Complaining about partisanship from your own party?
“I’m shocked, shocked, to hear that gambling is going on in this establishment.” That quote from “Casablanca” comes to mind every time I hear a politician bemoaning the plague of partisanship. Normally, whining about partisanship is done by someone like Sen. Olympia Snowe who is in the minority party and doesn’t really believe that fighting the battle of ideas is worthwhile in the first place.

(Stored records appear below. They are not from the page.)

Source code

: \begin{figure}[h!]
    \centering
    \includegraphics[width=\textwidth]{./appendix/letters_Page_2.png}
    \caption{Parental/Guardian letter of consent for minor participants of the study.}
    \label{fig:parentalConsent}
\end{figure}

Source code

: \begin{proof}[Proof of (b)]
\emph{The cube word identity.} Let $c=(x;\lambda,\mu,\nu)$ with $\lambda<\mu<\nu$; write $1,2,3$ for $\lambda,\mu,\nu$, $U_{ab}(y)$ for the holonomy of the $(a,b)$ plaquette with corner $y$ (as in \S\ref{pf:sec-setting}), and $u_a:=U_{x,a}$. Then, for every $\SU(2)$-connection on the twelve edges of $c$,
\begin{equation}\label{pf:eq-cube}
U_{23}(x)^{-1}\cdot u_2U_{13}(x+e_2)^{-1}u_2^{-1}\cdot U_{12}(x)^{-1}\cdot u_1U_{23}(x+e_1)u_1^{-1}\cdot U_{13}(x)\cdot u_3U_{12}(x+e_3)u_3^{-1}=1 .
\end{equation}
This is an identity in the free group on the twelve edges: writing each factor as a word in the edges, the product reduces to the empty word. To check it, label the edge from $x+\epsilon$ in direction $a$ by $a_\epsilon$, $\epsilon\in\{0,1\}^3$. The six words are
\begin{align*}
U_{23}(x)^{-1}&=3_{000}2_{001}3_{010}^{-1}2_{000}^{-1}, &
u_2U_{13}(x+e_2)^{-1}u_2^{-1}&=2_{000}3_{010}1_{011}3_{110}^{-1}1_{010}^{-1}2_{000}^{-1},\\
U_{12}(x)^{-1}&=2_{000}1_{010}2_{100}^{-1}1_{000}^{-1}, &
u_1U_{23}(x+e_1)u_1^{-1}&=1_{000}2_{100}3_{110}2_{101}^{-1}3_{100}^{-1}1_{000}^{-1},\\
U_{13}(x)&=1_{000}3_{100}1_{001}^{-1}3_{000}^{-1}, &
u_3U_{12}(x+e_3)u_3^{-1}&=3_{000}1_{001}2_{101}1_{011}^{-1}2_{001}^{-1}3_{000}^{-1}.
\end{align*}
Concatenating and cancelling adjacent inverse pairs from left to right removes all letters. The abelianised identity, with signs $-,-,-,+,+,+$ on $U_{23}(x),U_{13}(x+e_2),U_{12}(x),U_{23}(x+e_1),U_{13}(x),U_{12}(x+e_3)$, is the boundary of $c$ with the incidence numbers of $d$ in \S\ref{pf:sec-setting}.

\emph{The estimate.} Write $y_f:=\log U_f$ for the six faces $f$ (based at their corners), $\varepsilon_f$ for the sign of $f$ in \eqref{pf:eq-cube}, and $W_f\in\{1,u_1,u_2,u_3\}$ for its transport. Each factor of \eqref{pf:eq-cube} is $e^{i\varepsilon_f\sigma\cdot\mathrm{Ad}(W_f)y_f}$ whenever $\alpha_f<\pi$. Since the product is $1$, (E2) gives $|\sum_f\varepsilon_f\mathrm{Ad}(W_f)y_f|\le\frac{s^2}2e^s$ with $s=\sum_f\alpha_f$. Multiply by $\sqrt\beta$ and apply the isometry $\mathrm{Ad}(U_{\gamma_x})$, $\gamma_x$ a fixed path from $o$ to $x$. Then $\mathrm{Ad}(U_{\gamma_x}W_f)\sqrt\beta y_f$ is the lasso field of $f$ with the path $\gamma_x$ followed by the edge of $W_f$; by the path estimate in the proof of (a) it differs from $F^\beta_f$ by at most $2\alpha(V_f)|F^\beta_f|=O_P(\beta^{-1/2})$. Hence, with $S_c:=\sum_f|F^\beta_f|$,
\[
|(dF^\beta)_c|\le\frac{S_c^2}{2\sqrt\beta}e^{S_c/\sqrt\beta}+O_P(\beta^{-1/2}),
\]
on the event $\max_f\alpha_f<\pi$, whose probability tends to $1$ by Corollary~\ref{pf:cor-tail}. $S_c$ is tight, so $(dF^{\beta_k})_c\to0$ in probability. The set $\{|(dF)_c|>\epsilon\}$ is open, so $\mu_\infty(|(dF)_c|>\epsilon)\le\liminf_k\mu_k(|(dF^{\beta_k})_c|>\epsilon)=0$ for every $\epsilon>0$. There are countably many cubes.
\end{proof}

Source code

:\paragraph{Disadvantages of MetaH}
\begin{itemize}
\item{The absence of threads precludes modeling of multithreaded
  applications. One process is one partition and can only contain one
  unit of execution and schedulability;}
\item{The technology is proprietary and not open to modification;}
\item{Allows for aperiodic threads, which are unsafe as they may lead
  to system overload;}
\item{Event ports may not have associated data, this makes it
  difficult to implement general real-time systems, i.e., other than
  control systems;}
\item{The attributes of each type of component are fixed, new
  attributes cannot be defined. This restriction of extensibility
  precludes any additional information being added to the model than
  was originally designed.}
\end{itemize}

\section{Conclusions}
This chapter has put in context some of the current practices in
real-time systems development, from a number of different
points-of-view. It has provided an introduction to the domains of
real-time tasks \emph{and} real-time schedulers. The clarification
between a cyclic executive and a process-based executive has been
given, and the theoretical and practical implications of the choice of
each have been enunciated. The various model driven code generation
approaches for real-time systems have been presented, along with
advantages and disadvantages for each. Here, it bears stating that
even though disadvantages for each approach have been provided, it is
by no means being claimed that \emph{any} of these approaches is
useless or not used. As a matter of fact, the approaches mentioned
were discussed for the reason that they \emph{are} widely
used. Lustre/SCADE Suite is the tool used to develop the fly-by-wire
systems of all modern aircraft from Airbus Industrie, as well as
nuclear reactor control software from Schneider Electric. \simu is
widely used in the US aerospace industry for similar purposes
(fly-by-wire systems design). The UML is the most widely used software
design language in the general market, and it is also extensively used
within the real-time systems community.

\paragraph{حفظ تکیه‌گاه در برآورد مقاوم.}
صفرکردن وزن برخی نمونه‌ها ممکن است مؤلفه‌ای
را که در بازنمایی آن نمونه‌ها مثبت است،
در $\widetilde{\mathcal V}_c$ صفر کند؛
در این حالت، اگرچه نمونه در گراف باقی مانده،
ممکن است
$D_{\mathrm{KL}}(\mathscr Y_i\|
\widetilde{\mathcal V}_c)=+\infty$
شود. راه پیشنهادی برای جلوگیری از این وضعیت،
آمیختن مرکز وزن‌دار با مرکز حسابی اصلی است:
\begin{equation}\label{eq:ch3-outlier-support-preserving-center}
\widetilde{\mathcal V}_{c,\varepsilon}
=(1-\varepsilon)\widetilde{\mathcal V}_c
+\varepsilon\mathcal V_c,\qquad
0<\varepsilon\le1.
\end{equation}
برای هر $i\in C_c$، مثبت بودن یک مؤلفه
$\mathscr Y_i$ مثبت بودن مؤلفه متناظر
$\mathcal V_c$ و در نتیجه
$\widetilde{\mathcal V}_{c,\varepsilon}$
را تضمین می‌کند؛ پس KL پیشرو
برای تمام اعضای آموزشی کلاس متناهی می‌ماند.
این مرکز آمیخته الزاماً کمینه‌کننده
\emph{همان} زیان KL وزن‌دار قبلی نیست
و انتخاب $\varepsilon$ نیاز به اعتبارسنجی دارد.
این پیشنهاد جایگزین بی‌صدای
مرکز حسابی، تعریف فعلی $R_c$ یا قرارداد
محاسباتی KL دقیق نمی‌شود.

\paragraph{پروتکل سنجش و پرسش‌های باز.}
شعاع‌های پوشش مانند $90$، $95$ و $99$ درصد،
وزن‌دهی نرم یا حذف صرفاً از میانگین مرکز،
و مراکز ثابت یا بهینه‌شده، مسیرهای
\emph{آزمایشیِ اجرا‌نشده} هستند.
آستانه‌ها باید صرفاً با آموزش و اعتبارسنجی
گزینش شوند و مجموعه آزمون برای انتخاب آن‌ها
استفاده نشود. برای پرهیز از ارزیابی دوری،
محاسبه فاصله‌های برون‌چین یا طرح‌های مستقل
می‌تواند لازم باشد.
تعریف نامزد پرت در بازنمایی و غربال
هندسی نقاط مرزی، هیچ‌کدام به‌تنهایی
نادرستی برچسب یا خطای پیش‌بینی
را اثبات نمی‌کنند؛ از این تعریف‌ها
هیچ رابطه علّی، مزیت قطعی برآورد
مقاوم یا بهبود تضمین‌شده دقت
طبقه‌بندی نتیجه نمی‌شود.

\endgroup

But, the case of the latest New Mexico politician to cry “partisanship” is far more interesting: Sen. Cynthia Nava will not be running again despite the fact that she was the Chair of the Education Committee and her party, the Democrats, have been in firm control of the Legislature for decades. How is “partisanship” a problem when you are in control of the process and will have a healthy majority for the foreseeable future (at least in your own body, the Senate)?
Honestly, while Nava is nowhere near the reformer I’d want her to be in terms of leading the charge for school choice, she was a supporter of some of the Gov.’s modest reforms like the 3rd grade reading initiative. It would seem that the “partisanship” Nava is concerned about isn’t coming from Gov. Martinez and the Republicans, but rather from those in her own party who are being partisan in blocking much-needed education reforms just because they are proposed by a Republican Governor.
Am I reading too much into this? Tell me what I’m missing or why I’m wrong.